**Supplied records**

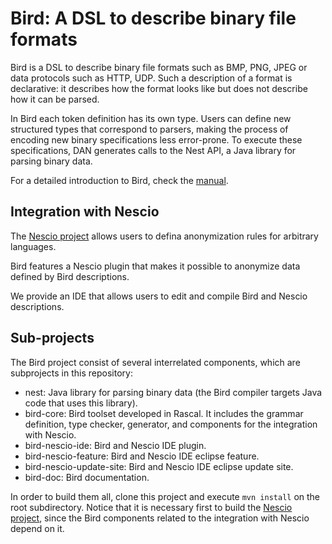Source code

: # Bird: A DSL to describe binary file formats 

Bird is a DSL to describe binary file formats such as BMP, PNG, JPEG or data protocols such as HTTP, UDP. Such a description of a format is declarative: it describes how the format looks like but does not describe how it can be parsed.

In Bird each token definition has its own type. Users can define new structured types that correspond to parsers, making the process of encoding new binary specifications less error-prone. To execute these specifications, DAN generates calls to the Nest API, a Java library for parsing binary data.

For a detailed introduction to Bird, check the [manual](https://github.com/SWAT-engineering/bird/blob/master/bird-doc/bird-manual.md).

## Integration with Nescio

The [Nescio project](https://github.com/SWAT-engineering/nescio) allows users to defina anonymization rules for arbitrary languages.

Bird features a Nescio plugin that makes it possible to anonymize data defined by Bird descriptions.

We provide an IDE that allows users to edit and compile Bird and Nescio descriptions.

## Sub-projects

The Bird project consist of several interrelated components, which are subprojects in this repository:

- nest: Java library for parsing binary data (the Bird compiler targets Java code that uses this library).
- bird-core: Bird toolset developed in Rascal. It includes the grammar definition, type checker, generator, and components for the integration with Nescio.
- bird-nescio-ide: Bird and Nescio IDE plugin.
- bird-nescio-feature: Bird and Nescio IDE eclipse feature.
- bird-nescio-update-site: Bird and Nescio IDE eclipse update site.
- bird-doc: Bird documentation.

In order to build them all, clone this project and execute `mvn install` on the root subdirectory. Notice that it is necessary first to build the [Nescio project](https://github.com/SWAT-engineering/nescio), since the Bird components related to the integration with Nescio depend on it.
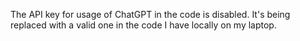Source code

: The API key for usage of ChatGPT in the code is disabled. It's being replaced with a valid one in the code I have locally on my laptop.
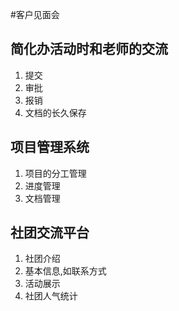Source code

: #客户见面会

## 简化办活动时和老师的交流
1. 提交
2. 审批
3. 报销
4. 文档的长久保存

## 项目管理系统
1. 项目的分工管理
2. 进度管理
3. 文档管理

## 社团交流平台
1. 社团介绍
2. 基本信息,如联系方式
3. 活动展示
4. 社团人气统计
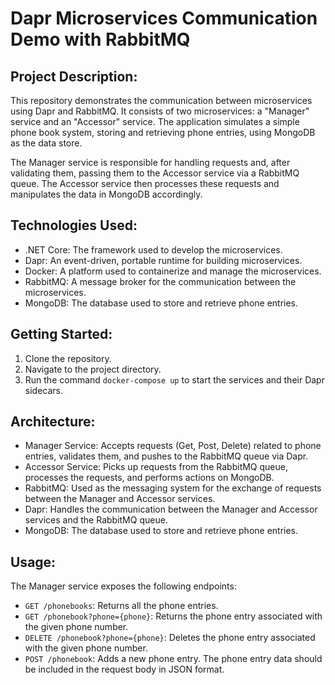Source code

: # Dapr Microservices Communication Demo with RabbitMQ

## Project Description:
This repository demonstrates the communication between microservices using Dapr and RabbitMQ. It consists of two microservices: a "Manager" service and an "Accessor" service. The application simulates a simple phone book system, storing and retrieving phone entries, using MongoDB as the data store. 

The Manager service is responsible for handling requests and, after validating them, passing them to the Accessor service via a RabbitMQ queue. The Accessor service then processes these requests and manipulates the data in MongoDB accordingly.

## Technologies Used:
- .NET Core: The framework used to develop the microservices.
- Dapr: An event-driven, portable runtime for building microservices.
- Docker: A platform used to containerize and manage the microservices.
- RabbitMQ: A message broker for the communication between the microservices.
- MongoDB: The database used to store and retrieve phone entries.

## Getting Started:
1. Clone the repository.
2. Navigate to the project directory.
3. Run the command `docker-compose up` to start the services and their Dapr sidecars.

## Architecture:
- Manager Service: Accepts requests (Get, Post, Delete) related to phone entries, validates them, and pushes to the RabbitMQ queue via Dapr.
- Accessor Service: Picks up requests from the RabbitMQ queue, processes the requests, and performs actions on MongoDB.
- RabbitMQ: Used as the messaging system for the exchange of requests between the Manager and Accessor services.
- Dapr: Handles the communication between the Manager and Accessor services and the RabbitMQ queue.
- MongoDB: The database used to store and retrieve phone entries.

## Usage:
The Manager service exposes the following endpoints:
- `GET /phonebooks`: Returns all the phone entries.
- `GET /phonebook?phone={phone}`: Returns the phone entry associated with the given phone number.
- `DELETE /phonebook?phone={phone}`: Deletes the phone entry associated with the given phone number.
- `POST /phonebook`: Adds a new phone entry. The phone entry data should be included in the request body in JSON format.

**Assignment**
Wherever the word "parsing" appears in the entries above, copy that whole line.

**Expected output**
In Bird each token definition has its own type. Users can define new structured types that correspond to parsers, making the process of encoding new binary specifications less error-prone. To execute these specifications, DAN generates calls to the Nest API, a Java library for parsing binary data.
- nest: Java library for parsing binary data (the Bird compiler targets Java code that uses this library).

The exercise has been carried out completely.